For the listing that follows, give again exactly the lines from the one with "- Eina is a" to the one with "With the EFL", including both.

• Material provided:
^^^^^^^^

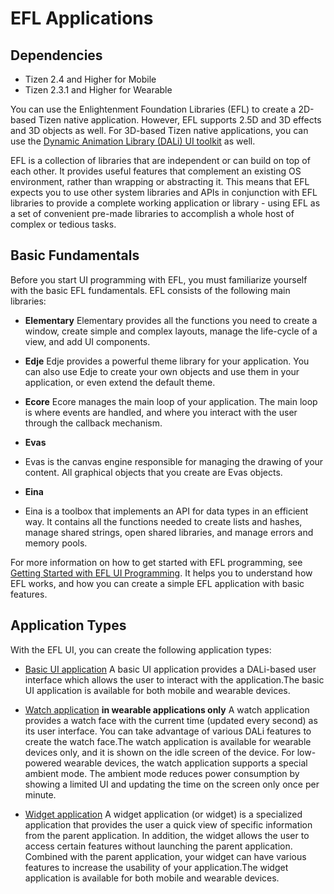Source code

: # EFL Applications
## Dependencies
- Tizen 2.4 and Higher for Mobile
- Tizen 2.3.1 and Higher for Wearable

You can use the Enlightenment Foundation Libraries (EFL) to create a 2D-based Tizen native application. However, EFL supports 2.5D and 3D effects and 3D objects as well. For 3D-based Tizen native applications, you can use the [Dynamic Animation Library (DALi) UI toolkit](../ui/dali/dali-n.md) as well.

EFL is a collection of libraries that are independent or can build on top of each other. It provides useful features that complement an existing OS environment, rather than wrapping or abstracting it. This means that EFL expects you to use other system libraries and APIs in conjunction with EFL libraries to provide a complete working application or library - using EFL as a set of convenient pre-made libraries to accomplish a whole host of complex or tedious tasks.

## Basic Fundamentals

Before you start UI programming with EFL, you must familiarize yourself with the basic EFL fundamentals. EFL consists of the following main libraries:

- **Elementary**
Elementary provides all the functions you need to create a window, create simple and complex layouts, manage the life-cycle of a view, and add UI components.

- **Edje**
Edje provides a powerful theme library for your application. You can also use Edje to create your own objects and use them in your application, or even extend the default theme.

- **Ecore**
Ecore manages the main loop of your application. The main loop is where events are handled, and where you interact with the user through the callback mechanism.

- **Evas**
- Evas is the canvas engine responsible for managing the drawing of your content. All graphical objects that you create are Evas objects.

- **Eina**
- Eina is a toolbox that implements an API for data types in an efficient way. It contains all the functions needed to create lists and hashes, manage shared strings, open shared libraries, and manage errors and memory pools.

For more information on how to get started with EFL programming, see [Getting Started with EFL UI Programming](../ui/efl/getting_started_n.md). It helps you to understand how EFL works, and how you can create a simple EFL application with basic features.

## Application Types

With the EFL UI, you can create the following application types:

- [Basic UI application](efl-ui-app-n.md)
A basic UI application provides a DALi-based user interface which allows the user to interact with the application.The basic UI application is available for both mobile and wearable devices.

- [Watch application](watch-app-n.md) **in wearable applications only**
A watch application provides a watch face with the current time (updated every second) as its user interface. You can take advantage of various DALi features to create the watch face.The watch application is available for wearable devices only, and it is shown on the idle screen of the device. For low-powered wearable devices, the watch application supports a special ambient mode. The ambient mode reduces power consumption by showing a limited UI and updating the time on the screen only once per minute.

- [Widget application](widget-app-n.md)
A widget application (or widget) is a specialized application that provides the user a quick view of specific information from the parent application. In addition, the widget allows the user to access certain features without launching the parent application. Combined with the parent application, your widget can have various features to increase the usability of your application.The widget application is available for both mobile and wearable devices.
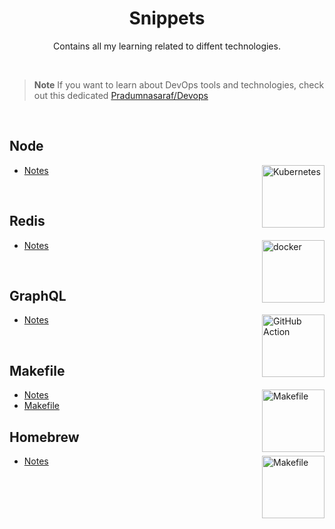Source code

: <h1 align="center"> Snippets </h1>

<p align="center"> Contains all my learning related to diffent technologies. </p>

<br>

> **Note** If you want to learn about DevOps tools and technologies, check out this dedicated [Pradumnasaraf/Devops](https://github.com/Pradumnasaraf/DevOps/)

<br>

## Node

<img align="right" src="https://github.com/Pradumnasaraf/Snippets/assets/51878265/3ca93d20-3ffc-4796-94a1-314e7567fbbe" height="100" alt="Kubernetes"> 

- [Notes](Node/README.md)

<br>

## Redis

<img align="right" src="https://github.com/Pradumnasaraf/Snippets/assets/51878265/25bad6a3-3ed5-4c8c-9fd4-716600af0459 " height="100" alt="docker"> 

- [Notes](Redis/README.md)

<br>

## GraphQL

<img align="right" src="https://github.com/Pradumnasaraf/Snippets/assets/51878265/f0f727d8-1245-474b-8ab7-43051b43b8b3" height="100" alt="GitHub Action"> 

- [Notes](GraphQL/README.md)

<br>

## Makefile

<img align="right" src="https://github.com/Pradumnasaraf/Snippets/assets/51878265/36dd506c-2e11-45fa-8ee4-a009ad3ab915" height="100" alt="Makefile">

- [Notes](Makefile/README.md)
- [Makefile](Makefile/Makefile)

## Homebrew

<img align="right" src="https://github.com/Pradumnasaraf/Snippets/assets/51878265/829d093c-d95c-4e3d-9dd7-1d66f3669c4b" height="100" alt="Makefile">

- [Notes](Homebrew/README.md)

^^^^^^^^

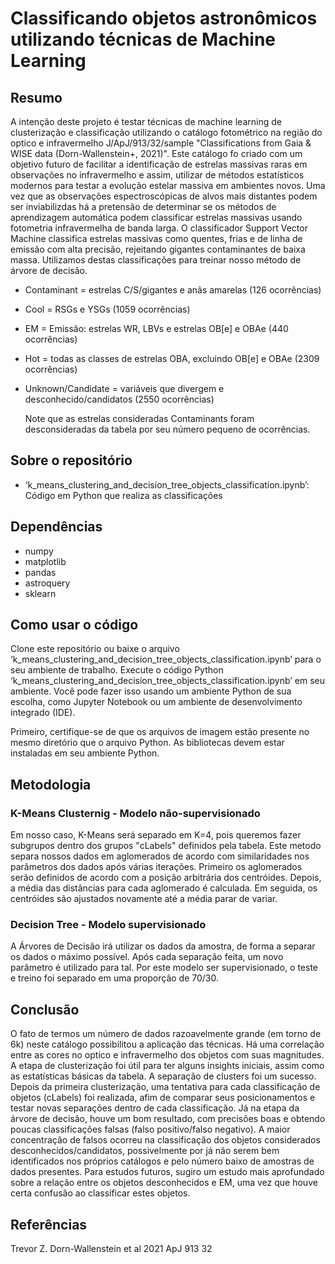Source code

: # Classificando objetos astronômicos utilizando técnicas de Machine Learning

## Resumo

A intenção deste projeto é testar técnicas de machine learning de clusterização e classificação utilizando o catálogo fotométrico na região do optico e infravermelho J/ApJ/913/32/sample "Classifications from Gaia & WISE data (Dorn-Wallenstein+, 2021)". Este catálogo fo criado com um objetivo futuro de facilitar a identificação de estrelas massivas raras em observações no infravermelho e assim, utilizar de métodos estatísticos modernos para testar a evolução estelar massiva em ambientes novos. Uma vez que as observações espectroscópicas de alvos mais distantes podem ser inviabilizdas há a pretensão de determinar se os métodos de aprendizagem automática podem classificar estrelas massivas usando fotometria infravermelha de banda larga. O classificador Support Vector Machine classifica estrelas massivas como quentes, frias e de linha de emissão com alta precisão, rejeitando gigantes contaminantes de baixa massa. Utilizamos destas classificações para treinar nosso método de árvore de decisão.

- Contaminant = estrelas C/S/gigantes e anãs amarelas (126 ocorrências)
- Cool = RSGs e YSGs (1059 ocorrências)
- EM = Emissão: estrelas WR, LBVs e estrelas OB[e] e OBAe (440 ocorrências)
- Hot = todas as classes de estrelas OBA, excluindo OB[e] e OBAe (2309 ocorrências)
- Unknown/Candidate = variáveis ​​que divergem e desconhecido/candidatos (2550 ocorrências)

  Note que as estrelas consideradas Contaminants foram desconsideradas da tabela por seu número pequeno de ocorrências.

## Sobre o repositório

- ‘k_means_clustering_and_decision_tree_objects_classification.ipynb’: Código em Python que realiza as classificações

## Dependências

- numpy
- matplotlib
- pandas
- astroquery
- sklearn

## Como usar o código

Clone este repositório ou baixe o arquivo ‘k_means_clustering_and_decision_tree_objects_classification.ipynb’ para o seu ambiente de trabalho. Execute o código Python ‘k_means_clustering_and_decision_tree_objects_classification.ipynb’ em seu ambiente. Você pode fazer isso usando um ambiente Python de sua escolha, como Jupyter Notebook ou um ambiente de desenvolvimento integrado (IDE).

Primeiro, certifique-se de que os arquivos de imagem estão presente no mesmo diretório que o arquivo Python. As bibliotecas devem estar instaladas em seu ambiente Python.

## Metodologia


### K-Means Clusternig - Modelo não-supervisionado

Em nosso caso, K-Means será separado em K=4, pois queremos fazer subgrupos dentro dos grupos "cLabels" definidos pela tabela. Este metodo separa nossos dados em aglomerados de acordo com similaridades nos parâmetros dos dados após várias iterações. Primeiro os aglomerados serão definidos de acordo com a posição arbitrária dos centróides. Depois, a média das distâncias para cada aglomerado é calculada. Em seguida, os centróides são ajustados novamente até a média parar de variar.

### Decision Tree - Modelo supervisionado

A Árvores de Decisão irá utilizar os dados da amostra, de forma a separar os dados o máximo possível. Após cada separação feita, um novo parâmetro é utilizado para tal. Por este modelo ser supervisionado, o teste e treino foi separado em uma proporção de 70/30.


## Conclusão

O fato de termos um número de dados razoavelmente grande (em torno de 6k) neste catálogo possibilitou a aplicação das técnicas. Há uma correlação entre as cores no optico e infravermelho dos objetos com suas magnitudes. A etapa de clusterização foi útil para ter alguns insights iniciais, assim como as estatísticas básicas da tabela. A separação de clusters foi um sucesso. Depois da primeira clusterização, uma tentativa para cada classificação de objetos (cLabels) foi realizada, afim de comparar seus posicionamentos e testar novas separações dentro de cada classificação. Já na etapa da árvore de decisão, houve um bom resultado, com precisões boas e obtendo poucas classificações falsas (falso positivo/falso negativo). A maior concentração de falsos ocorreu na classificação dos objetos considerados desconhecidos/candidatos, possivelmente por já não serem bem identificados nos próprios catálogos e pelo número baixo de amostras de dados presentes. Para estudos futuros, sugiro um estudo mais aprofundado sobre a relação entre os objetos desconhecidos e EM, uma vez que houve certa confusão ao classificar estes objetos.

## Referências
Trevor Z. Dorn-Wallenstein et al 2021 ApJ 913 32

^^^^^^^^

• Response:
- Eina is a toolbox that implements an API for data types in an efficient way. It contains all the functions needed to create lists and hashes, manage shared strings, open shared libraries, and manage errors and memory pools.

For more information on how to get started with EFL programming, see [Getting Started with EFL UI Programming](../ui/efl/getting_started_n.md). It helps you to understand how EFL works, and how you can create a simple EFL application with basic features.

## Application Types

With the EFL UI, you can create the following application types:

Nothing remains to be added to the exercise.